:: Problem requirements ::
Return, exactly and in full, the lines of the records below starting at the one with "3. Do certain" and ending at the one with "#### Supplementary Data Source", and no other lines.

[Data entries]

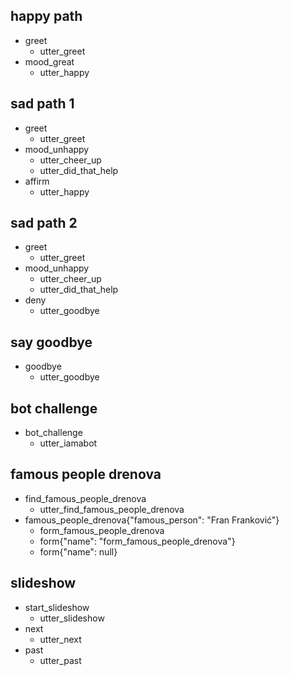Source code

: ## happy path
* greet
  - utter_greet
* mood_great
  - utter_happy

## sad path 1
* greet
  - utter_greet
* mood_unhappy
  - utter_cheer_up
  - utter_did_that_help
* affirm
  - utter_happy

## sad path 2
* greet
  - utter_greet
* mood_unhappy
  - utter_cheer_up
  - utter_did_that_help
* deny
  - utter_goodbye

## say goodbye
* goodbye
  - utter_goodbye

## bot challenge
* bot_challenge
  - utter_iamabot
  
## famous people drenova
* find_famous_people_drenova
  - utter_find_famous_people_drenova
* famous_people_drenova{"famous_person": "Fran Franković"}
  - form_famous_people_drenova
  - form{"name": "form_famous_people_drenova"}
  - form{"name": null}
  
## slideshow
* start_slideshow
  - utter_slideshow
* next
  - utter_next
* past
  - utter_past
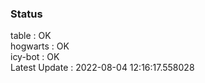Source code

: ### Status


table : OK  
hogwarts : OK  
icy-bot : OK  
Latest Update : 2022-08-04 12:16:17.558028
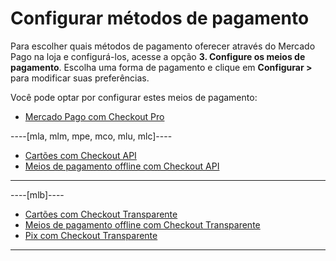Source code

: # Configurar métodos de pagamento

Para escolher quais métodos de pagamento oferecer através do Mercado Pago na loja e configurá-los, acesse a opção **3. Configure os meios de pagamento**. Escolha uma forma de pagamento e clique em **Configurar >** para modificar suas preferências.

Você pode optar por configurar estes meios de pagamento:

* [Mercado Pago com Checkout Pro](/developers/pt/docs/woocommerce/payments-configuration/checkoutpro)

----[mla, mlm, mpe, mco, mlu, mlc]----
* [Cartões com Checkout API](/developers/pt/docs/woocommerce/payments-configuration/cards)
* [Meios de pagamento offline com Checkout API](/developers/pt/docs/woocommerce/payments-configuration/offline-payments)
------------
----[mlb]----
* [Cartões com Checkout Transparente](/developers/pt/docs/woocommerce/payments-configuration/cards)
* [Meios de pagamento offline com Checkout Transparente](/developers/pt/docs/woocommerce/payments-configuration/offline-payments)
* [Pix com Checkout Transparente](/developers/pt/docs/woocommerce/payments-configuration/pix)
------------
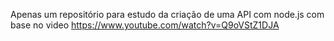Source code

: Apenas um repositório para estudo da criação de uma API com node.js com base no video https://www.youtube.com/watch?v=Q9oVStZ1DJA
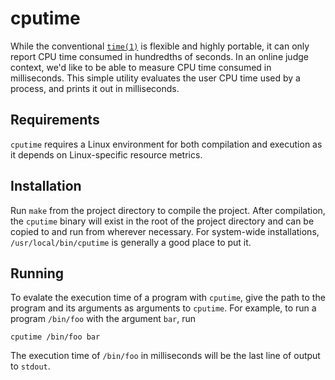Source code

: cputime
=======

While the conventional [`time(1)`](http://linux.die.net/man/1/time) is flexible
and highly portable, it can only report CPU time consumed in hundredths of
seconds. In an online judge context, we'd like to be able to measure CPU time
consumed in milliseconds. This simple utility evaluates the user CPU time used
by a process, and prints it out in milliseconds.

Requirements
------------

`cputime` requires a Linux environment for both compilation and execution as it
depends on Linux-specific resource metrics.

Installation
------------

Run `make` from the project directory to compile the project. After
compilation, the `cputime` binary will exist in the root of the project
directory and can be copied to and run from wherever necessary. For system-wide
installations, `/usr/local/bin/cputime` is generally a good place to put it.

Running
-------

To evalate the execution time of a program with `cputime`, give the path to the
program and its arguments as arguments to `cputime`. For example, to run a
program `/bin/foo` with the argument `bar`, run

    cputime /bin/foo bar

The execution time of `/bin/foo` in milliseconds will be the last line of
output to `stdout`.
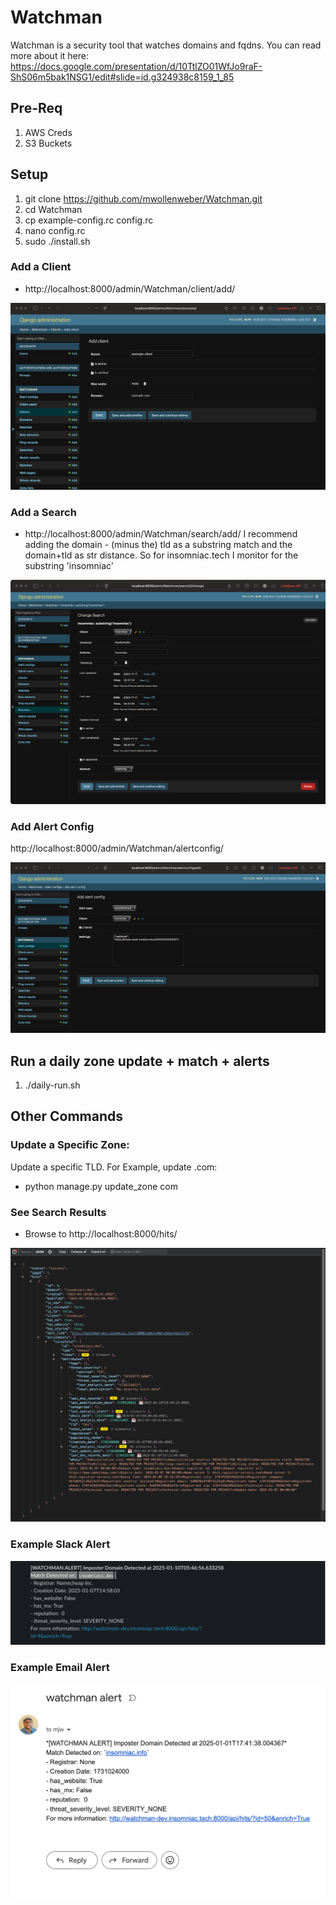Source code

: # Watchman
Watchman is a security tool that watches domains and fqdns. You can read more about it here: https://docs.google.com/presentation/d/10TtlZO01WfJo9raF-ShS06m5bak1NSG1/edit#slide=id.g324938c8159_1_85

## Pre-Req
1. AWS Creds
2. S3 Buckets


## Setup
1. git clone https://github.com/mwollenweber/Watchman.git
2. cd Watchman
2. cp example-config.rc config.rc
3. nano config.rc
4. sudo ./install.sh

### Add a Client
- http://localhost:8000/admin/Watchman/client/add/

![add a client](images/add_client.png)


### Add a Search
- http://localhost:8000/admin/Watchman/search/add/
I recommend adding the domain - (minus the) tld as a substring match and the domain+tld as str distance. So for insomniac.tech I monitor for the substring 'insomniac'

![add a search](images/add_search.png)


### Add Alert Config
http://localhost:8000/admin/Watchman/alertconfig/

![add a alert config](images/add_alertconfig.png)



## Run a daily zone update + match + alerts
1. ./daily-run.sh 


## Other Commands
### Update a Specific Zone:
Update a specific TLD. For Example, update .com: 
- python manage.py update_zone com



### See Search Results
- Browse to http://localhost:8000/hits/

![hits](images/hit.png)


### Example Slack Alert
![Slack Alert](images/slack_alert.png)

### Example Email Alert
![Email Alert](images/email_alert.png)

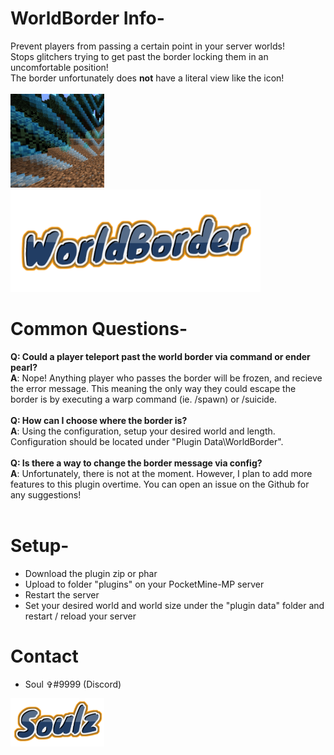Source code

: # WorldBorder Info-
Prevent players from passing a certain point in your server worlds!<br>
Stops glitchers trying to get past the border locking them in an uncomfortable position!<br>
The border unfortunately does **not** have a literal view like the icon!<br><br><img src="media/icon.png" width="150"><img src="media/WorldBorder.png" width="400">

# Common Questions-
**Q: Could a player teleport past the world border via command or ender pearl?**<br>
**A**: Nope! Anything player who passes the border will be frozen, and recieve the error message. This meaning the only way they could escape the border is by executing a warp command (ie. /spawn) or /suicide.<br><br>
**Q: How can I choose where the border is?<br>**
**A**: Using the configuration, setup your desired world and length. Configuration should be located under "Plugin Data\WorldBorder".<br><br>
**Q: Is there a way to change the border message via config?<br>**
**A**: Unfortunately, there is not at the moment. However, I plan to add more features to this plugin overtime. You can open an issue on the Github for any suggestions!<br><br>

# Setup-
- Download the plugin zip or phar
- Upload to folder "plugins" on your PocketMine-MP server
- Restart the server
- Set your desired world and world size under the "plugin data" folder and restart / reload your server

# Contact
- Soul ✞#9999 (Discord)<br>
<img src="media/Soulz.png" width="150">
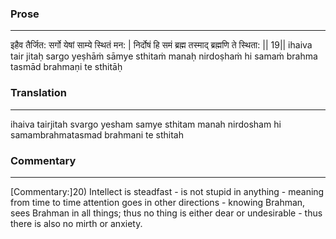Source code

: ### Prose 
 --- 
इहैव तैर्जित: सर्गो येषां साम्ये स्थितं मन: |
निर्दोषं हि समं ब्रह्म तस्माद् ब्रह्मणि ते स्थिता: || 19||
ihaiva tair jitaḥ sargo yeṣhāṁ sāmye sthitaṁ manaḥ
nirdoṣhaṁ hi samaṁ brahma tasmād brahmaṇi te sthitāḥ

### Translation 
 --- 
ihaiva tairjitah svargo yesham samye sthitam manah nirdosham hi samambrahmatasmad brahmani te sthitah

### Commentary 
 --- 
[Commentary:]20) Intellect is steadfast - is not stupid in anything - meaning from time to time attention goes in other directions - knowing Brahman, sees Brahman in all things; thus no thing is either dear or undesirable - thus there is also no mirth or anxiety.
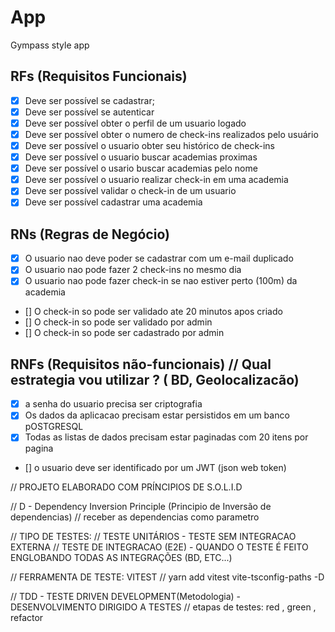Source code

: # App

Gympass style app

## RFs (Requisitos Funcionais)

- [x] Deve ser possível se cadastrar;
- [x] Deve ser possível se autenticar
- [x] Deve ser possível obter o perfil de um usuario logado
- [x] Deve ser possível obter o numero de check-ins realizados pelo usuário
- [x] Deve ser possível o usuario obter seu histórico de check-ins
- [x] Deve ser possível o usuario buscar academias proximas
- [x] Deve ser possível o usario buscar academias pelo nome
- [x] Deve ser possível o usuario realizar check-in em uma academia
- [x] Deve ser possível validar o check-in de um usuario
- [x] Deve ser possível cadastrar uma academia

## RNs (Regras de Negócio)

- [x] O usuario nao deve poder se cadastrar com um e-mail duplicado
- [x] O usuario nao pode fazer 2 check-ins no mesmo dia
- [x] O usuario nao pode fazer check-in se nao estiver perto (100m) da academia
- [] O check-in so pode ser validado ate 20 minutos apos criado
- [] O check-in so pode ser validado por admin
- [] O check-in so pode ser cadastrado por admin

## RNFs (Requisitos não-funcionais) // Qual estrategia vou utilizar ? ( BD, Geolocalizacão)

- [x] a senha do usuario precisa ser criptografia
- [x] Os dados da aplicacao precisam estar persistidos em um banco pOSTGRESQL
- [x] Todas as listas de dados precisam estar paginadas com 20 itens por pagina
- [] o usuario deve ser identificado por um JWT (json web token)

// PROJETO ELABORADO COM PRÍNCIPIOS DE S.O.L.I.D

// D - Dependency Inversion Principle (Principio de Inversão de dependencias)
// receber as dependencias como parametro

// TIPO DE TESTES:
// TESTE UNITÁRIOS - TESTE SEM INTEGRACAO EXTERNA
// TESTE DE INTEGRACAO (E2E) - QUANDO O TESTE É FEITO ENGLOBANDO TODAS AS INTEGRAÇÕES (BD, ETC...)

// FERRAMENTA DE TESTE: VITEST
// yarn add vitest vite-tsconfig-paths -D

// TDD - TESTE DRIVEN DEVELOPMENT(Metodologia) - DESENVOLVIMENTO DIRIGIDO A TESTES
// etapas de testes: red , green , refactor
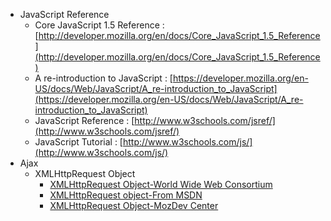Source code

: * JavaScript Reference
  * Core JavaScript 1.5 Reference : [http://developer.mozilla.org/en/docs/Core_JavaScript_1.5_Reference](http://developer.mozilla.org/en/docs/Core_JavaScript_1.5_Reference)
  * A re-introduction to JavaScript : [https://developer.mozilla.org/en-US/docs/Web/JavaScript/A_re-introduction_to_JavaScript](https://developer.mozilla.org/en-US/docs/Web/JavaScript/A_re-introduction_to_JavaScript)
  * JavaScript Reference : [http://www.w3schools.com/jsref/](http://www.w3schools.com/jsref/)
  * JavaScript Tutorial : [http://www.w3schools.com/js/](http://www.w3schools.com/js/)
* Ajax
  * XMLHttpRequest Object
    * [XMLHttpRequest Object-World Wide Web Consortium](http://www.w3.org/TR/XMLHttpRequest/)
    * [XMLHttpRequest object-From MSDN](http://msdn.microsoft.com/en-us/library/ms535874(VS.85).aspx)
    * [XMLHttpRequest Object-MozDev Center](https://developer.mozilla.org/en-US/docs/Web)
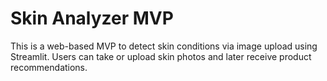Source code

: # Skin Analyzer MVP

This is a web-based MVP to detect skin conditions via image upload using Streamlit. Users can take or upload skin photos and later receive product recommendations.
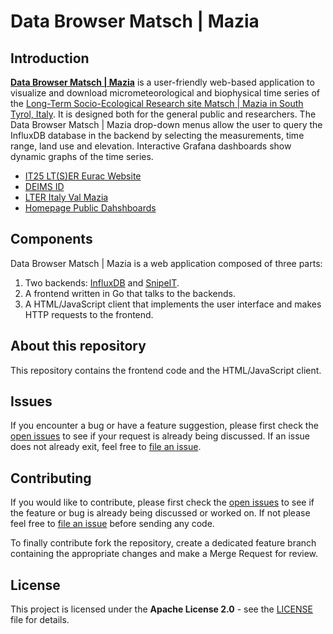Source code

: # Data Browser Matsch | Mazia

## Introduction

**[Data Browser Matsch | Mazia](https://browser.lter.eurac.edu/)**  is a user-friendly web-based application to visualize and download micrometeorological and biophysical time series of the [Long-Term Socio-Ecological Research site Matsch | Mazia in South Tyrol, Italy](http://lter.eurac.edu/en/). It is designed both for the general public and researchers. The Data Browser Matsch | Mazia drop-down menus allow the user to query the InfluxDB database in the backend by selecting the measurements, time range, land use and elevation. Interactive Grafana dashboards show dynamic graphs of the time series.


- [IT25 LT(S)ER Eurac Website](http://lter.eurac.edu/it/)
- [DEIMS ID](https://deims.org/11696de6-0ab9-4c94-a06b-7ce40f56c964)
- [LTER Italy Val Mazia](http://www.lteritalia.it/?q=macrositi/it25-val-di-mazia)
- [Homepage Public Dahshboards](https://dashboard.alpenv.eurac.edu/d/pv9WwNWGk/homepage-public?orgId=1)

## Components

Data Browser Matsch | Mazia is a web application composed of three parts: 
1) Two backends: [InfluxDB](https://www.influxdata.com/) and [SnipeIT](https://snipeitapp.com/). 
2) A frontend written in Go that talks to the backends. 
3) A HTML/JavaScript client that implements the user interface and makes HTTP requests to the frontend.

## About this repository

This repository contains the frontend code and the HTML/JavaScript client.

## Issues 

If you encounter a bug or have a feature suggestion, please first check the [open issues](https://github.com/euracresearch/browser/issues) to see if your request is already being discussed. If an issue does not already exit, feel free to [file an issue](https://github.com/euracresearch/browser/issues/new).

## Contributing

If you would like to contribute, please first check the [open issues](https://github.com/euracresearch/browser/issues) to see if the feature or bug is already being discussed or worked on. If not please feel free to [file an issue](https://github.com/euracresearch/browser/issues/new) before sending any code.

To finally contribute fork the repository, create a dedicated feature branch containing the appropriate changes and make a Merge Request for review.

## License 

This project is licensed under the **Apache License 2.0** - see the [LICENSE](LICENSE) file for details.
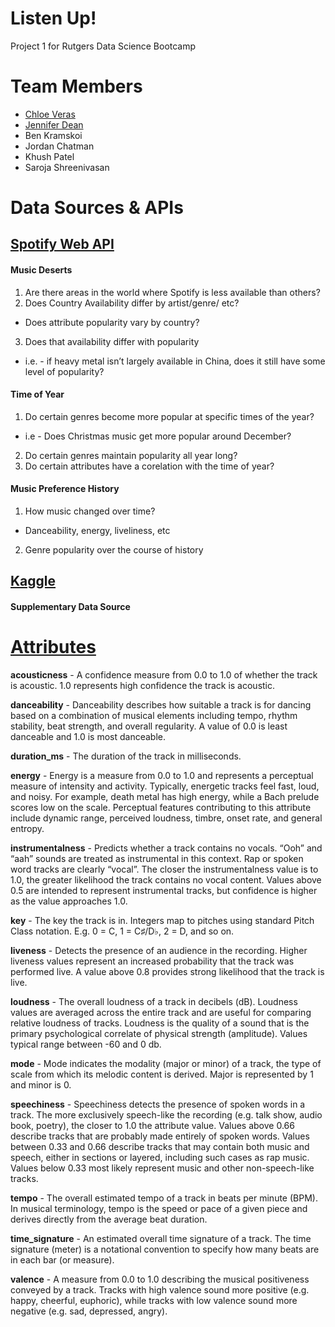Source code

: # Listen Up! 

Project 1 for Rutgers Data Science Bootcamp

# Team Members

* [Chloe Veras](https://github.com/cveras33)
* [Jennifer Dean](https://github.com/Jen-Dean) 
* Ben Kramskoi
* Jordan Chatman
* Khush Patel
* Saroja Shreenivasan

# Data Sources & APIs


## [Spotify Web API](https://developer.spotify.com/documentation/web-api/)

#### Music Deserts

1. Are there areas in the world where Spotify is less available than others?
2. Does Country Availability differ by artist/genre/ etc?
  * Does attribute popularity vary by country?
3. Does that availability differ with popularity 
  * i.e. - if heavy metal isn’t largely available in China, does it still have some level of popularity?
  
#### Time of Year

1. Do certain genres become more popular at specific times of the year? 
  * i.e - Does Christmas music get more popular around December?
2. Do certain genres maintain popularity all year long? 
3. Do certain attributes have a corelation with the time of year?

#### Music Preference History

1. How music changed over time? 
  * Danceability, energy, liveliness, etc
2. Genre popularity over the course of history


## [Kaggle](https://www.kaggle.com/)

#### Supplementary Data Source

# [Attributes](https://developer.spotify.com/documentation/web-api/reference/object-model/#audio-features-object)


**acousticness** - A confidence measure from 0.0 to 1.0 of whether the track is acoustic. 1.0 represents high confidence the track is acoustic.

**danceability** - Danceability describes how suitable a track is for dancing based on a combination of musical elements including tempo, rhythm stability, beat strength, and overall regularity. A value of 0.0 is least danceable and 1.0 is most danceable.

**duration_ms** - The duration of the track in milliseconds.

**energy** - Energy is a measure from 0.0 to 1.0 and represents a perceptual measure of intensity and activity. Typically, energetic tracks feel fast, loud, and noisy. For example, death metal has high energy, while a Bach prelude scores low on the scale. Perceptual features contributing to this attribute include dynamic range, perceived loudness, timbre, onset rate, and general entropy.

**instrumentalness** - 	Predicts whether a track contains no vocals. “Ooh” and “aah” sounds are treated as instrumental in this context. Rap or spoken word tracks are clearly “vocal”. The closer the instrumentalness value is to 1.0, the greater likelihood the track contains no vocal content. Values above 0.5 are intended to represent instrumental tracks, but confidence is higher as the value approaches 1.0.

**key** - The key the track is in. Integers map to pitches using standard Pitch Class notation. E.g. 0 = C, 1 = C♯/D♭, 2 = D, and so on.

**liveness** - Detects the presence of an audience in the recording. Higher liveness values represent an increased probability that the track was performed live. A value above 0.8 provides strong likelihood that the track is live.

**loudness** - 	The overall loudness of a track in decibels (dB). Loudness values are averaged across the entire track and are useful for comparing relative loudness of tracks. Loudness is the quality of a sound that is the primary psychological correlate of physical strength (amplitude). Values typical range between -60 and 0 db.

**mode** - 	Mode indicates the modality (major or minor) of a track, the type of scale from which its melodic content is derived. Major is represented by 1 and minor is 0.

**speechiness** - Speechiness detects the presence of spoken words in a track. The more exclusively speech-like the recording (e.g. talk show, audio book, poetry), the closer to 1.0 the attribute value. Values above 0.66 describe tracks that are probably made entirely of spoken words. Values between 0.33 and 0.66 describe tracks that may contain both music and speech, either in sections or layered, including such cases as rap music. Values below 0.33 most likely represent music and other non-speech-like tracks.

**tempo** - The overall estimated tempo of a track in beats per minute (BPM). In musical terminology, tempo is the speed or pace of a given piece and derives directly from the average beat duration.

**time_signature** - An estimated overall time signature of a track. The time signature (meter) is a notational convention to specify how many beats are in each bar (or measure).

**valence** - A measure from 0.0 to 1.0 describing the musical positiveness conveyed by a track. Tracks with high valence sound more positive (e.g. happy, cheerful, euphoric), while tracks with low valence sound more negative (e.g. sad, depressed, angry).

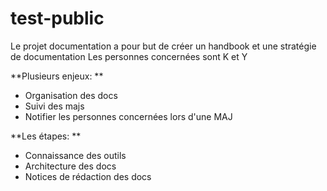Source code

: # test-public

Le projet documentation a pour but de créer un handbook et une stratégie de documentation 
Les personnes concernées sont K et Y

**Plusieurs enjeux: **
- Organisation des docs 
- Suivi des majs 
- Notifier les personnes concernées lors d'une MAJ

**Les étapes: **
- Connaissance des outils 
- Architecture des docs 
- Notices de rédaction des docs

:: Answer area ::
3. Do certain attributes have a corelation with the time of year?

#### Music Preference History

1. How music changed over time? 
  * Danceability, energy, liveliness, etc
2. Genre popularity over the course of history


## [Kaggle](https://www.kaggle.com/)

#### Supplementary Data Source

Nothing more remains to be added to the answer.